* [ABOUT THIS EXERCISE]: A single number is expected: the count of lines in the records below that contain "kuriyama".

Stored data entries
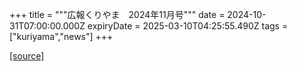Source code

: +++
title = """広報くりやま　2024年11月号"""
date = 2024-10-31T07:00:00.000Z
expiryDate = 2025-03-10T04:25:55.490Z
tags = ["kuriyama","news"]
+++


[[source]](https://www.town.kuriyama.hokkaido.jp/site/koho/29253.html)
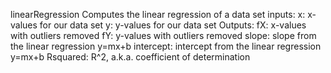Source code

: linearRegression Computes the linear regression of a data set
inputs:
      x: x-values for our data set
      y: y-values for our data set
Outputs:
      fX: x-values with outliers removed
      fY: y-values with outliers removed
      slope: slope from the linear regression y=mx+b
      intercept: intercept from the linear regression y=mx+b
      Rsquared: R^2, a.k.a. coefficient of determination
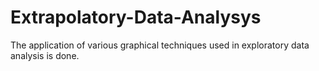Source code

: # Extrapolatory-Data-Analysys
The application of various graphical techniques used in exploratory data analysis is done.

* [OUTPUT BELOW]: 2